The Centor clinical prediction score should be used to assist the decision on whether to prescribe an antibiotic, but cannot be relied upon for a precise diagnosis [1]. It can be used to identify those who may have GABHS (as in the recently publicised test and treat scheme), who may then receive a Strep A throat test.

Strep A throat test
The OSOM Strep A test which was used in the trial, has a sensitivity of 96%, and a specificity of 98% and results are available within 5 minutes [4].

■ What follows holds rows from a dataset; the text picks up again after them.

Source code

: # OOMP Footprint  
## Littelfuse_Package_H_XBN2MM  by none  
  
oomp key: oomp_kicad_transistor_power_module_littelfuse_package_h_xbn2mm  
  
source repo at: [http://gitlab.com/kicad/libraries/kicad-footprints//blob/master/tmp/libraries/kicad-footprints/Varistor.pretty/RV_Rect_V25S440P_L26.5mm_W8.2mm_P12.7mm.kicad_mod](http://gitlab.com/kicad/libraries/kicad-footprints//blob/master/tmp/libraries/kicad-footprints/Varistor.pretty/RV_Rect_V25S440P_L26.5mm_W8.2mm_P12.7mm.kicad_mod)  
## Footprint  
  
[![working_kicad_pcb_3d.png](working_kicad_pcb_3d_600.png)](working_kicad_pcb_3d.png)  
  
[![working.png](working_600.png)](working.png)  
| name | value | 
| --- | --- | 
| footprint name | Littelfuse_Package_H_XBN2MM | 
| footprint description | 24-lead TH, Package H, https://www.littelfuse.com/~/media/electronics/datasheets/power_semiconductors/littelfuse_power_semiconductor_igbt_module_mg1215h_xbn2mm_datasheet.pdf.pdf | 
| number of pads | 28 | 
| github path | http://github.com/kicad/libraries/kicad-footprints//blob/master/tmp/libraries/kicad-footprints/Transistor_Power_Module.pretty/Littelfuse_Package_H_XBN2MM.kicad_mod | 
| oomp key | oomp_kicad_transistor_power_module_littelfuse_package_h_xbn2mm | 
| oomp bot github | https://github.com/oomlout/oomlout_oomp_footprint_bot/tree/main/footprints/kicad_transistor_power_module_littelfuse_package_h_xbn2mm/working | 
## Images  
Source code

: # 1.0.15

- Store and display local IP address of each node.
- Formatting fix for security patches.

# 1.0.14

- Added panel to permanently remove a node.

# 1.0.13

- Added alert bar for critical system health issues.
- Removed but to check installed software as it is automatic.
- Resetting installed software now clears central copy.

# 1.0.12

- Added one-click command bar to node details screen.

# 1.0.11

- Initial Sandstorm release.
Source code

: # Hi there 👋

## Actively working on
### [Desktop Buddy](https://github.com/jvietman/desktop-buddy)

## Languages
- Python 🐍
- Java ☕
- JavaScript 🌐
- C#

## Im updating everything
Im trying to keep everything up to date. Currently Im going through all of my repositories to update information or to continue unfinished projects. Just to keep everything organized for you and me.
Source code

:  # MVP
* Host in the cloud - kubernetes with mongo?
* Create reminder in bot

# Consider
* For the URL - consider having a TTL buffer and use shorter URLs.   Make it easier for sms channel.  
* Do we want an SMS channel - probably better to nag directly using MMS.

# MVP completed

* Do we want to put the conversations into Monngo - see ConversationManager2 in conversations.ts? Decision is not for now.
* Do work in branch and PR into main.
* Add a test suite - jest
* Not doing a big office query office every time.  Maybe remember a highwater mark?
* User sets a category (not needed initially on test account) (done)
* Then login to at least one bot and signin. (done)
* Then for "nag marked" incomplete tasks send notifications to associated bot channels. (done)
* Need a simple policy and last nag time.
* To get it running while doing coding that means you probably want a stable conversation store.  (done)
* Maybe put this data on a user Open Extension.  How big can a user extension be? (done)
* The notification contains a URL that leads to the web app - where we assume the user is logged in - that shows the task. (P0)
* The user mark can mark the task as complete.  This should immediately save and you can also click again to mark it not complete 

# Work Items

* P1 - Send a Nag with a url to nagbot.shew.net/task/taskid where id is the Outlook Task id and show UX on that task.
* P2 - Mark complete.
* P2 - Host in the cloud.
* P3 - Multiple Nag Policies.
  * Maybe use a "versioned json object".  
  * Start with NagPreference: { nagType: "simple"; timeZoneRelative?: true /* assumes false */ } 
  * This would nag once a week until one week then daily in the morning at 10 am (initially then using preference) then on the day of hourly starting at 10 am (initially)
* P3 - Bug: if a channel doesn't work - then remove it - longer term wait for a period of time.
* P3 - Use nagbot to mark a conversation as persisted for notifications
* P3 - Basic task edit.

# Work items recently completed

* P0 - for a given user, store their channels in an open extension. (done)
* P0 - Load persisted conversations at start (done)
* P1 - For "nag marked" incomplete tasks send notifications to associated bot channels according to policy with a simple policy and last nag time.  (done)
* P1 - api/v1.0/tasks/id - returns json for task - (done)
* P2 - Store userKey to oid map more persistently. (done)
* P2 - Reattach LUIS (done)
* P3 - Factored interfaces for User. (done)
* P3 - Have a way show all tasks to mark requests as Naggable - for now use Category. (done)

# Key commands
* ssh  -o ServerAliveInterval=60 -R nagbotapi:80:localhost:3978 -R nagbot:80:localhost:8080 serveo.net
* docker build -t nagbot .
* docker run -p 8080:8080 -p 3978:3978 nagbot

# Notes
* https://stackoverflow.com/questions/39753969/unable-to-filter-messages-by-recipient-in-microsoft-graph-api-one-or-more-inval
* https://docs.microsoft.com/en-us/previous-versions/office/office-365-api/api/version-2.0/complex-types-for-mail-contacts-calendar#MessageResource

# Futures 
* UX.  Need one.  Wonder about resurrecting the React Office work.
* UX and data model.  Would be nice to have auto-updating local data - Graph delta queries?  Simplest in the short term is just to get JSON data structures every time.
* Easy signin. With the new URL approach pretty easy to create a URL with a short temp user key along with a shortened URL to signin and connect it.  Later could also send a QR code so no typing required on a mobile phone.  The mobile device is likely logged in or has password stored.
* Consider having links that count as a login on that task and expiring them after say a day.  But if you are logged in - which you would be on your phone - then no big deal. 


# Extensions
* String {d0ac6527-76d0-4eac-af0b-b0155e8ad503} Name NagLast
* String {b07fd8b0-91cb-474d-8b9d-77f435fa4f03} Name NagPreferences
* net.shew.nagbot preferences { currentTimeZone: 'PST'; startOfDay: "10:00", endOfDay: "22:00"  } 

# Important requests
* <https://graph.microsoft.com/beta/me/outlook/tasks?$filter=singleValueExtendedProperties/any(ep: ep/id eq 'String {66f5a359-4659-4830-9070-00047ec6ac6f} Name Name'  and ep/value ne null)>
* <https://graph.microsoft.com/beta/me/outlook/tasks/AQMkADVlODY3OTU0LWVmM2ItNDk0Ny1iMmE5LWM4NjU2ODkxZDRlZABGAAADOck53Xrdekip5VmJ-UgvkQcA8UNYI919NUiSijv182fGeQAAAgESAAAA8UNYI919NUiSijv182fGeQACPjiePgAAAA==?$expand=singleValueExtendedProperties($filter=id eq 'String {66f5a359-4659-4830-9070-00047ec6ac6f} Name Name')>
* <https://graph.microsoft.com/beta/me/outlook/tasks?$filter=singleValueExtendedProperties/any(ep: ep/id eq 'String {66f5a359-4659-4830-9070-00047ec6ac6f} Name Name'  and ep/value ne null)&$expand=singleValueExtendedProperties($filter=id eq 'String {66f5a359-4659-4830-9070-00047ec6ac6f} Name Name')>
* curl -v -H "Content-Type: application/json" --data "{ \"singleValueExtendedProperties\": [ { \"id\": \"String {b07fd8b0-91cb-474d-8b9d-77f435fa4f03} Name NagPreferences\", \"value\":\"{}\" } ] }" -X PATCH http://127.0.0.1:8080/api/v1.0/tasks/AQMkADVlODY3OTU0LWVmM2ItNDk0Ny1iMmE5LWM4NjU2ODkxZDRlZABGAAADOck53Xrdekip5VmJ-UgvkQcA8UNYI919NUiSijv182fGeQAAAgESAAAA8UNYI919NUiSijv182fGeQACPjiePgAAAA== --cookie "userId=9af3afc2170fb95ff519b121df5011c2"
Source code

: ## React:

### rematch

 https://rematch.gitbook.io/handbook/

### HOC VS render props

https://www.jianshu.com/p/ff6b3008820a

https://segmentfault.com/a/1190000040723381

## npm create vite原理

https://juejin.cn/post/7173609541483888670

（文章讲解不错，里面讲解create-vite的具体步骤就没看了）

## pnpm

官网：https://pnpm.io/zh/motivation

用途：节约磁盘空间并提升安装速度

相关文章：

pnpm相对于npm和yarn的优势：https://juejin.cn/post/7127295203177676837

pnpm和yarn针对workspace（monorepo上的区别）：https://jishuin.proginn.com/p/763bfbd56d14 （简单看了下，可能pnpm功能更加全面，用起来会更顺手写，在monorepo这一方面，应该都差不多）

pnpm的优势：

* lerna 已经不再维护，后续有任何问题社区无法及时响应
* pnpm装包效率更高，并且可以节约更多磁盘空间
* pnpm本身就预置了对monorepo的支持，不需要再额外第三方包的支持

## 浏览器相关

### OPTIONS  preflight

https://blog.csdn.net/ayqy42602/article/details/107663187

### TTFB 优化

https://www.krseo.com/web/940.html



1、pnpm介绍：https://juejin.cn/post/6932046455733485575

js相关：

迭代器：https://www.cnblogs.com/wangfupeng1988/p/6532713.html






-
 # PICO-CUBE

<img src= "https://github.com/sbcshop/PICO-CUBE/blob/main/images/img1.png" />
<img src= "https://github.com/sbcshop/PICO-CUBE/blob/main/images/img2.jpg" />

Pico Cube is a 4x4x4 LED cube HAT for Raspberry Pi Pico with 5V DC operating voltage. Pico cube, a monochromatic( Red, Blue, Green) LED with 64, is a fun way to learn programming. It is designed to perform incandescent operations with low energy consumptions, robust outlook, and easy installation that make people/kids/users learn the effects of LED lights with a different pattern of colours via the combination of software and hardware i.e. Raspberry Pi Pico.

The sensitivity (true positive) and specificity (true negative) provides information about how accurate it is at identifying those who have GABHS and those who don’t.

In this case, out of 100 people who have GABHS, 4 will not get a positive result, and out of 100 people who don’t have GABHS, 2 will not get a negative result. As with any screening test that is not 100% accurate, this may result in people with the condition not being treated, and those that don’t have it being inappropriately treated.

We also know that throat swab culture cannot differentiate between the streptococcal carrier state and invasive infection [1]. Interestingly, 30% of people with GABHS may be carriers, but will not have any symptoms and cannot infect others [2].

SIGN recommendations [1]

  • Throat swabs should not be carried out routinely in primary care management of sore throat.
  • Throat swabs may be used to establish aetiology of recurrent severe episodes in adults when considering referral for tonsillectomy.

Scarlet fever
This is also caused by GABHS, and there has been a stark increase in scarlet fever recently, with 12,906 cases in England during 2015/16 — the highest level since 1969, with 89% of cases reported in children under 10 years of age [5].

Diagnosis can usually be made by symptoms alone, which include [6]:

  • Sore throat.
  • Headache and fever.
  • Pinkish/red sandpapery rash appearing within a day or two, typically on the chest and stomach but then spreading to other parts of the body.

Symptoms usually clear up after a week, and the majority of cases will resolve without complication, as long as the recommended course of antibiotics is completed. Potential complications include ear infection, throat abscess and pneumonia [6].

Pharmacy testing
So, if we can convince the 3 million people with sore throat to visit a pharmacy instead of the GP, given the prevalence and possible complications of GABHS, the available methods of diagnosis and their accuracy, the prognosis for people with sore throat and the threat of antibiotic resistance. Is swabbing the best way forward for patients? For pharmacy?

* This is an estimate based on the GP visits for all causes of sore throat
Note: The figure for people visiting their GP for sore throat in England has recently been quoted as 1.2 million people per year. However, I could find no accompanying reference.


[1] Scottish Intercollegiate Guidelines Network. Management of sore throat and indications for tonsillectomy. April 2010.
[2] Worrall GJ. Acute sore throat. Can Fam Physician. 2007 Nov; 53(11): 1961–1962. 
[3] NICE CKS. Sore throat – acute. July, 2015.
[4] OSOM Strep A test.
[5] Public Health England. Increase in scarlet fever across England. March, 2016.
[6] Public Health England. Scarlet fever: guidance and data. July, 2014.